BACKGROUND: The Brain in Kidney Disease (BRINK) Study aims to identify mechanisms that contribute to increased risk for cognitive impairment in patients with chronic kidney disease (CKD). We describe the rationale, design, and methods of the study and report baseline recruitment and cognitive function results. STUDY DESIGN: Longitudinal observational cohort study of the epidemiology of cognitive impairment in CKD. The primary aim is to characterize the association between (1) baseline and incident stroke, white matter disease, estimated glomerular filtration rate (eGFR), inflammation, microalbuminuria, and dialysis initiation and (2) cognitive decline over 3 years in a CKD cohort with a mean eGFR<45 mL/min/1.73 m(2). SETTING & PARTICIPANTS: Community-dwelling participants 45 years or older recruited from 4 health systems into 2 groups: reduced eGFR, defined as eGFR<60 mL/min/1.73 m(2) (non-dialysis dependent), and control, defined as eGFR≥60 mL/min/1.73 m(2). PREDICTOR: eGFR group.
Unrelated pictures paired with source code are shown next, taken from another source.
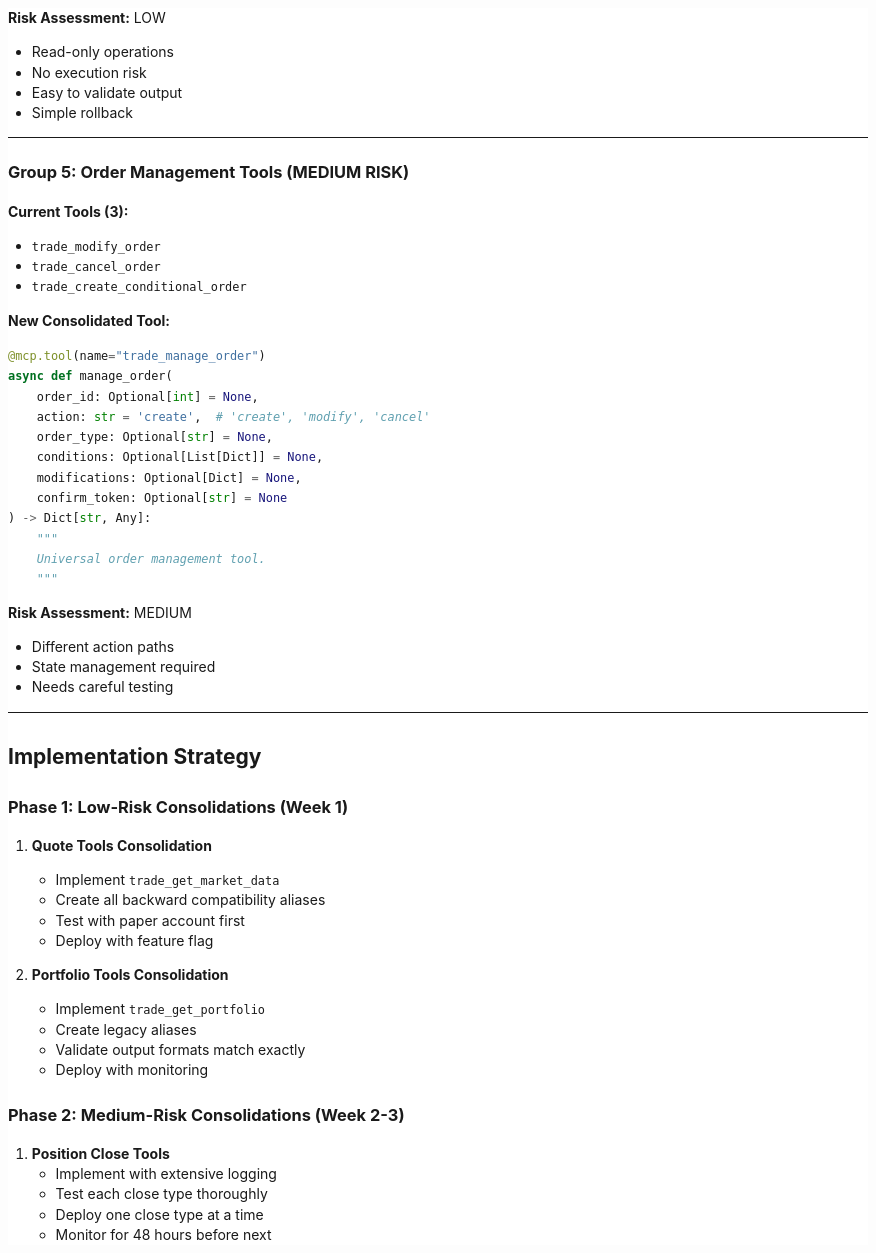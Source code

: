 **Risk Assessment:** LOW
- Read-only operations
- No execution risk
- Easy to validate output
- Simple rollback

---

### Group 5: Order Management Tools (MEDIUM RISK)
**Current Tools (3):**
- `trade_modify_order`
- `trade_cancel_order`
- `trade_create_conditional_order`

**New Consolidated Tool:**
```python
@mcp.tool(name="trade_manage_order")
async def manage_order(
    order_id: Optional[int] = None,
    action: str = 'create',  # 'create', 'modify', 'cancel'
    order_type: Optional[str] = None,
    conditions: Optional[List[Dict]] = None,
    modifications: Optional[Dict] = None,
    confirm_token: Optional[str] = None
) -> Dict[str, Any]:
    """
    Universal order management tool.
    """
```

**Risk Assessment:** MEDIUM
- Different action paths
- State management required
- Needs careful testing

---

## Implementation Strategy

### Phase 1: Low-Risk Consolidations (Week 1)
1. **Quote Tools Consolidation**
   - Implement `trade_get_market_data`
   - Create all backward compatibility aliases
   - Test with paper account first
   - Deploy with feature flag

2. **Portfolio Tools Consolidation**
   - Implement `trade_get_portfolio`
   - Create legacy aliases
   - Validate output formats match exactly
   - Deploy with monitoring

### Phase 2: Medium-Risk Consolidations (Week 2-3)
1. **Position Close Tools**
   - Implement with extensive logging
   - Test each close type thoroughly
   - Deploy one close type at a time
   - Monitor for 48 hours before next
OUTCOMES: Performance on cognitive function tests and structural brain magnetic resonance imaging. MEASUREMENTS: Sequential cognitive and physical function testing, serum and urine biomarker measurement, and brain magnetic resonance images over 3 years. RESULTS: Of 554 participants, mean age was 69.3 years; 333, 88, and 133 had eGFRs<45 (non-dialysis dependent, nontransplantation), 45 to <60, and ≥60 (controls) mL/min/1.73 m(2), respectively. Mean eGFR in reduced-eGFR participants was 34.3 mL/min/1.73 m(2). Baseline cognitive performance was significantly associated with eGFR in all domains except language. Participants with eGFRs<30 mL/min/1.73 m(2) performed significantly worse than those with eGFRs≥30 mL/min/1.73 m(2) on tests of memory, processing speed, and executive function. Participants with reduced eGFRs overall scored worst on the Immediate Brief Visual-Spatial Memory Test-Revised. LIMITATIONS: Healthy cohort bias, competing risk for death versus cognitive decline. CONCLUSIONS: Cognitive function was significantly worse in participants with eGFRs<30 mL/min/1.73 m(2). Future BRINK analyses will measure risk factors for cognitive decline using the longitudinal data.